You are viewing a plain text version of this content. The canonical link for it is here.
Posted to user@hive.apache.org by Sujeet Pardeshi <Su...@sas.com> on 2019/01/10 06:57:46 UTC

Out Of Memory Error

Hi Pals,
I have the below Hive SQL which is hitting the following error "at java.lang.Thread.run(Thread.java:745) Caused by: java.lang.OutOfMemoryError: Java heap space at". It's basically going out of memory. The table on which the query is being hit has 246608473 (246 million) records, its size is around 43 GB's. I am running this sql on a Hadoop cluster which has 4 nodes, every node has 16GB memory and 128 GB disk space. I can definitely increase the memory, can scale up more clusters and try but is there something that I can do to make this query work without having to touch the clusters or the memory?

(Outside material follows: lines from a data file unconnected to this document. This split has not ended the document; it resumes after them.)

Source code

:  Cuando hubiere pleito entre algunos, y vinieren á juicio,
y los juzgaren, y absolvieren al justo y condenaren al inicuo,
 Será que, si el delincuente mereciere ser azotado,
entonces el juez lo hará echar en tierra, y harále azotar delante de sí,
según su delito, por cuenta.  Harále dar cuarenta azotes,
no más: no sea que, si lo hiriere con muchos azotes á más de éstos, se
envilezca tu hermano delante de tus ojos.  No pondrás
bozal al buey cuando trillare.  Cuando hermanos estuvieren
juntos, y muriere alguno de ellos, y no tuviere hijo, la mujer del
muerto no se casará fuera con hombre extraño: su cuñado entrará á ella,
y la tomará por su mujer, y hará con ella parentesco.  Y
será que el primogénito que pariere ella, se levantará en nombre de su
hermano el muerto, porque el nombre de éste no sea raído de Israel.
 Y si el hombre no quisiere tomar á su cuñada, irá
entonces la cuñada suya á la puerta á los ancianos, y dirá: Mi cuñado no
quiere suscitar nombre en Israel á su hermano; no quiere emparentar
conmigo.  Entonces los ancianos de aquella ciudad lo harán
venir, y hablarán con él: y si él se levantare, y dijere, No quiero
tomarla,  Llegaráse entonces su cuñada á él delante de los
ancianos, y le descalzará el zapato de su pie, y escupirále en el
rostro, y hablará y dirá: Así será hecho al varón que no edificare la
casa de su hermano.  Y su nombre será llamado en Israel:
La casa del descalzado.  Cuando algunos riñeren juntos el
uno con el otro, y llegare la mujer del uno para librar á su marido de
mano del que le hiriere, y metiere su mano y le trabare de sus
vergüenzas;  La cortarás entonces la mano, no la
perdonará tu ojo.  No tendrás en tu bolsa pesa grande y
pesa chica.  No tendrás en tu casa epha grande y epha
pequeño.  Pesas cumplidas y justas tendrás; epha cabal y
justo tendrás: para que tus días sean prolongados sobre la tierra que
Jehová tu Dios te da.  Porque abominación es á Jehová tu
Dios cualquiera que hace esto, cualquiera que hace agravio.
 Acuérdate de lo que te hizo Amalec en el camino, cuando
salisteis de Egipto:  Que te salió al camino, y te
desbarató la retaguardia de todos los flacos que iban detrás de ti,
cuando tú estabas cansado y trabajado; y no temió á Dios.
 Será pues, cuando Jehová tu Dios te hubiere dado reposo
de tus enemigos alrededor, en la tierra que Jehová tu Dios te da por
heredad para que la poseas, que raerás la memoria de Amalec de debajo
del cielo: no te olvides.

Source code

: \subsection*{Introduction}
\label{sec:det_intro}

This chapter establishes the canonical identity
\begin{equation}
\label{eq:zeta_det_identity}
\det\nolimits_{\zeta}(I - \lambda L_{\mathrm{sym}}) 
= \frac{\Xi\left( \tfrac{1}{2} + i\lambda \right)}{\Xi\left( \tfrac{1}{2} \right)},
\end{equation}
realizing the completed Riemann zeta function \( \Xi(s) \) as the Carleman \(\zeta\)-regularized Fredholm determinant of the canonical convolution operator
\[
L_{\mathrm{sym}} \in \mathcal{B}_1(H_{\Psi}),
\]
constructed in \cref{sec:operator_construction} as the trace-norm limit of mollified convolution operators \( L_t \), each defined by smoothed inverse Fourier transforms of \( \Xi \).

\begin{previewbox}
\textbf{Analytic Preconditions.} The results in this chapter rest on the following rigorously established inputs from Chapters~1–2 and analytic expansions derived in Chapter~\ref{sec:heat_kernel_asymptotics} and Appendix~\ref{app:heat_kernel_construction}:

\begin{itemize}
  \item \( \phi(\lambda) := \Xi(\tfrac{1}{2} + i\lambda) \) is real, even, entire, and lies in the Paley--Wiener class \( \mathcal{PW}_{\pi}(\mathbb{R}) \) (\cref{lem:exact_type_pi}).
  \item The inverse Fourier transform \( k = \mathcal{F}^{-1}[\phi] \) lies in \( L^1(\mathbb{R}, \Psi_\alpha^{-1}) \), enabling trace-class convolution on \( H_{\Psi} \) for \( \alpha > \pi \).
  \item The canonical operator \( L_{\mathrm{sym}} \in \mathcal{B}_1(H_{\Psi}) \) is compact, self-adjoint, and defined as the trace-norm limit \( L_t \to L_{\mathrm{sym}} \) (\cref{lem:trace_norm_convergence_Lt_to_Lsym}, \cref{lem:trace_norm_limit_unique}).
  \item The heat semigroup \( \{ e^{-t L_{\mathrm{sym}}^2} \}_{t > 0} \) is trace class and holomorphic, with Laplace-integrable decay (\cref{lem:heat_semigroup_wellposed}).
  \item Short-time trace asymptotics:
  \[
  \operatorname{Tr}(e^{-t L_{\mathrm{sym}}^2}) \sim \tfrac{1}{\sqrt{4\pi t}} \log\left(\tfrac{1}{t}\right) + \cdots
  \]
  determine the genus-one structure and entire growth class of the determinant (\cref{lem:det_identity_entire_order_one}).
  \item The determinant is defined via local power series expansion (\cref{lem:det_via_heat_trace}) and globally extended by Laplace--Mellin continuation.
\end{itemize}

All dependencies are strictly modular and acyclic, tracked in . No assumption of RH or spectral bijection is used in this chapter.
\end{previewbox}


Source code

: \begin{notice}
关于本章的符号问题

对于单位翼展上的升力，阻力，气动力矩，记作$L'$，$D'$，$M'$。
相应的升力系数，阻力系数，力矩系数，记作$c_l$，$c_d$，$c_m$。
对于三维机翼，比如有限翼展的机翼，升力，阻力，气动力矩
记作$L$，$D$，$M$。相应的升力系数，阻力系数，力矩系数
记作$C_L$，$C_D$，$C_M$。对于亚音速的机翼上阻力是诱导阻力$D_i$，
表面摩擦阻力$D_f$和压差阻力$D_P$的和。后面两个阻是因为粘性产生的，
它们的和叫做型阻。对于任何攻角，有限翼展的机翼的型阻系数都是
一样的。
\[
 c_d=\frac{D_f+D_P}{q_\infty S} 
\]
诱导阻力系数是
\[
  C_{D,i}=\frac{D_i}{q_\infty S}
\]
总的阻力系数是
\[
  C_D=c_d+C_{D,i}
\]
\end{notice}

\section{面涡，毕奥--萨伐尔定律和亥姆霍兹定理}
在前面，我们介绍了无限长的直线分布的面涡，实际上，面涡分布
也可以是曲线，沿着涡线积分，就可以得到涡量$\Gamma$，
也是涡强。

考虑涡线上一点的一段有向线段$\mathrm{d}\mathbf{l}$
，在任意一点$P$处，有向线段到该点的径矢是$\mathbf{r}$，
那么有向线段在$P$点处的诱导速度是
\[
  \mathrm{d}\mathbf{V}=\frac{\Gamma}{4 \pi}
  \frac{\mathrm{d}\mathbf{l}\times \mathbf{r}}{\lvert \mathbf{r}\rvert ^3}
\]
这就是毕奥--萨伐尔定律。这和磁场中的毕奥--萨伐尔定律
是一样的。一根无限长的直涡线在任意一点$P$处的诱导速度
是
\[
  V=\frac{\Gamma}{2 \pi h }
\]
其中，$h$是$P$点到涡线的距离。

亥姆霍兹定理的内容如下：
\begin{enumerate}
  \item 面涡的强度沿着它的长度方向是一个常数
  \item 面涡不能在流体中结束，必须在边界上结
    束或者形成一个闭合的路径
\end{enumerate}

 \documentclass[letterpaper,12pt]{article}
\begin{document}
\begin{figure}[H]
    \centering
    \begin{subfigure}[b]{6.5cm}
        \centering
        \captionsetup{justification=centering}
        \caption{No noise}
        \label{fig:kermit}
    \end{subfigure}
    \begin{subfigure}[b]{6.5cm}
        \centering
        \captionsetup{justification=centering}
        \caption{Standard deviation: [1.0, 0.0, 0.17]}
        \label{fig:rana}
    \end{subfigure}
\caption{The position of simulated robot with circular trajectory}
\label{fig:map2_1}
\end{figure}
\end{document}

create table t1_content_pages_agg_by_month stored as orc
as
select * from (
select A.dt
               ,A.year
               ,A.month
               ,A.bouncer
               ,A.visitor_type
               ,A.device_type
               ,A.pg_domain_name
               ,A.pg_page_url
               ,A.class1_id
               ,A.class2_id
               ,A.total_page_view_time
               ,row_number() over ( PARTITION BY A.dt,A.year, A.month, A.bouncer,A.visitor_type,A.device_type) as rank
from content_pages_agg_by_month A
)AA
;


Regards,

Sujeet Singh Pardeshi

Software Specialist

SAS Research and Development (India) Pvt. Ltd.
Level 2A and Level 3, Cybercity, Magarpatta, Hadapsar  Pune, Maharashtra, 411 013
off: +91-20-30418810
[Description: untitled]
 "When the solution is simple, God is answering..."


Re: Out Of Memory Error

Posted by Gopal Vijayaraghavan <go...@apache.org>.
>               ,row_number() over ( PARTITION BY A.dt,A.year, A.month, A.bouncer,A.visitor_type,A.device_type order by A.total_page_view_time desc ) as rank 
from content_pages_agg_by_month A

The row_number() window function is a streaming function, so this should not consume a significant part of memory as part of this operation.

I suspect there's some issue with the build of Hive you are using which is preventing it from using less memory, but I can't be sure.

While the query is running, take a jstack of one of the TezChild instances and then you can possibly file a bug with your vendor & get a patch for the problem.

This particular function was improved significantly in Hive 3.0, by vectorizing the implementation natively

https://github.com/apache/hive/blob/master/ql/src/java/org/apache/hadoop/hive/ql/exec/vector/ptf/VectorPTFEvaluatorRowNumber.java#L29
 
Cheers,
Gopal 


RE: Out Of Memory Error

Posted by Sujeet Pardeshi <Su...@sas.com>.
Thanks Jorn. Really appreciate your response. Based on your inputs I have increased the default heap size from 1000MB to 3000 MB. Will let you know the results soon. My hive execution engine is ‘Tez’ and the hive version is ‘Hive 2.1.1-amzn-0’. I don’t have the liberty to switch back to mr. My actual hive query is as below where I want to find the top 50 performers for my partition based on the page view time. You have any other inputs that I can play around with?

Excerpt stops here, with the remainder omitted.